Present Perfect Tense

(example : to do)





Present Perfect Simple
Affirmative Negative Interrogative
Long Form Contracted Form




I have done I have not done I haven't done Have I done?
You have done You have not done You haven't done Have you done?
He/she/it has done He/she/it has not done He/she/it hasn't done Has he/she/it done?
We have done We have not done We haven't done Have we done?
You have done You have not done You haven't done Have you done?
They have done They have not done They haven't done Have they done?




     
Present Perfect Continuous
Affirmative Negative Interrogative
Long Form Contracted Form




I have been doing I have not been doing I haven't been doing Have I been doing?
You have been doing You have not been doing You haven't been doing Have you been doing?
He/she/has been doing He/she/it has not  been doing He/she/it hasn't been doing. Has he/she/it been doing?
We have been doing We have not been doing We haven't been doing Have we been doing?
You have been doing You have not been doing You haven't been doing Have you been doing?
They have been doing They have not been doing They haven't been doing Have they been doing?

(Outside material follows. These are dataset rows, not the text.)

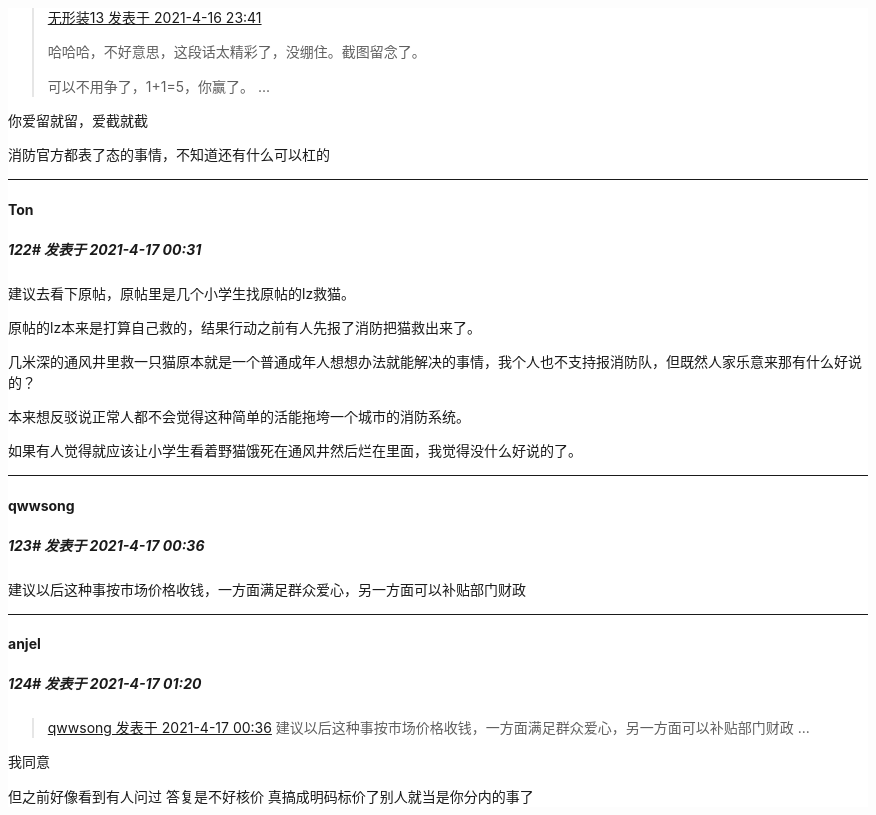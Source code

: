 
<blockquote><a href="httphttps://bbs.saraba1st.com/2b/forum.php?mod=redirect&amp;goto=findpost&amp;pid=50962764&amp;ptid=1999269" target="_blank">无形装13 发表于 2021-4-16 23:41</a>

哈哈哈，不好意思，这段话太精彩了，没绷住。截图留念了。

可以不用争了，1+1=5，你赢了。 ...</blockquote>
你爱留就留，爱截就截


消防官方都表了态的事情，不知道还有什么可以杠的


*****

####  Ton  
##### 122#       发表于 2021-4-17 00:31


建议去看下原帖，原帖里是几个小学生找原帖的lz救猫。

原帖的lz本来是打算自己救的，结果行动之前有人先报了消防把猫救出来了。


几米深的通风井里救一只猫原本就是一个普通成年人想想办法就能解决的事情，我个人也不支持报消防队，但既然人家乐意来那有什么好说的？

本来想反驳说正常人都不会觉得这种简单的活能拖垮一个城市的消防系统。


如果有人觉得就应该让小学生看着野猫饿死在通风井然后烂在里面，我觉得没什么好说的了。


*****

####  qwwsong  
##### 123#       发表于 2021-4-17 00:36


建议以后这种事按市场价格收钱，一方面满足群众爱心，另一方面可以补贴部门财政


*****

####  anjel  
##### 124#       发表于 2021-4-17 01:20


<blockquote><a href="httphttps://bbs.saraba1st.com/2b/forum.php?mod=redirect&amp;goto=findpost&amp;pid=50963183&amp;ptid=1999269" target="_blank">qwwsong 发表于 2021-4-17 00:36</a>
建议以后这种事按市场价格收钱，一方面满足群众爱心，另一方面可以补贴部门财政 ...</blockquote>
我同意

但之前好像看到有人问过
答复是不好核价
真搞成明码标价了别人就当是你分内的事了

The present perfect is used to refer to actions which take place in an
unfinished time period up to the time of speaking.

  • The present perfect continuous tense is used to refer to an action which
    started in the past and continues today. It emphasises the uninterrupted
    progress of an action.

    • I have been learning English since September.
      (I started in September and I continue to take lessons today.)

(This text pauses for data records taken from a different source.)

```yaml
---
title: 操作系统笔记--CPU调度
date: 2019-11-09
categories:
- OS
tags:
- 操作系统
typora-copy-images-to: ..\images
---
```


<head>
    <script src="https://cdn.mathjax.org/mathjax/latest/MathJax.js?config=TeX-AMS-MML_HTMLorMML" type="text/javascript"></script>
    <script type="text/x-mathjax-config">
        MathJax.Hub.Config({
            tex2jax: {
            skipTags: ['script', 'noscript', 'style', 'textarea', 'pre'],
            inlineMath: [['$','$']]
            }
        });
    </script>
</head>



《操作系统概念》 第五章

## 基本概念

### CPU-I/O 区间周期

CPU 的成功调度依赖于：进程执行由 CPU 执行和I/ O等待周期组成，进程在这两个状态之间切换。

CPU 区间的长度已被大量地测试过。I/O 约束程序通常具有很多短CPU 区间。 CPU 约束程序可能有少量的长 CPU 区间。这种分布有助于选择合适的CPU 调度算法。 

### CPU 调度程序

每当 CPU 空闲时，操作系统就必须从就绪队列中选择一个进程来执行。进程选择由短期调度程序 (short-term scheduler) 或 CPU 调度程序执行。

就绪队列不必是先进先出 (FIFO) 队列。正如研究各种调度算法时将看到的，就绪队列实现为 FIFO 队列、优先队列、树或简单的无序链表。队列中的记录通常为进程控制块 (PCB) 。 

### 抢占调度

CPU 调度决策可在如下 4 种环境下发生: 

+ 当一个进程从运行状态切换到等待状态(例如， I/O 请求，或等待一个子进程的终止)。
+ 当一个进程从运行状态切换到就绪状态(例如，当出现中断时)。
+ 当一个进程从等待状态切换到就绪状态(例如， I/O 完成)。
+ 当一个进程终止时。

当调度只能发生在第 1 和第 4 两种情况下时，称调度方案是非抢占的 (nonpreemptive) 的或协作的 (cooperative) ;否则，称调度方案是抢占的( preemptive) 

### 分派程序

  • The present perfect simple is used to refer to the finished part of
    a continuous action. It emphasises the completion of an action and its results  

      So far in my English course :
    • I have learnt new vocabulary.
    • I have revised some grammar rules.
      (My English course is not finished, but I have finished some of the lessons.)

Example:
Today is your English Revision day. It is now 2 p.m.
At 9 o'clock this morning you started your revision work. At 2 pm the day is not finished, so you can say :
"I have been revising my English since 9 o'clock this morning."
(You are still revising your English, so the continuous form is used.)

However, you have completed part of the revision work, so you can say,
for example:  "So far today I have revised tenses and irregular verbs."

N.B.
If you refer to a specific time earlier in the day, you must use the Past Simple :
"This morning I revised tenses and irregular verbs." or,
"I met Charlie for lunch at 12.30"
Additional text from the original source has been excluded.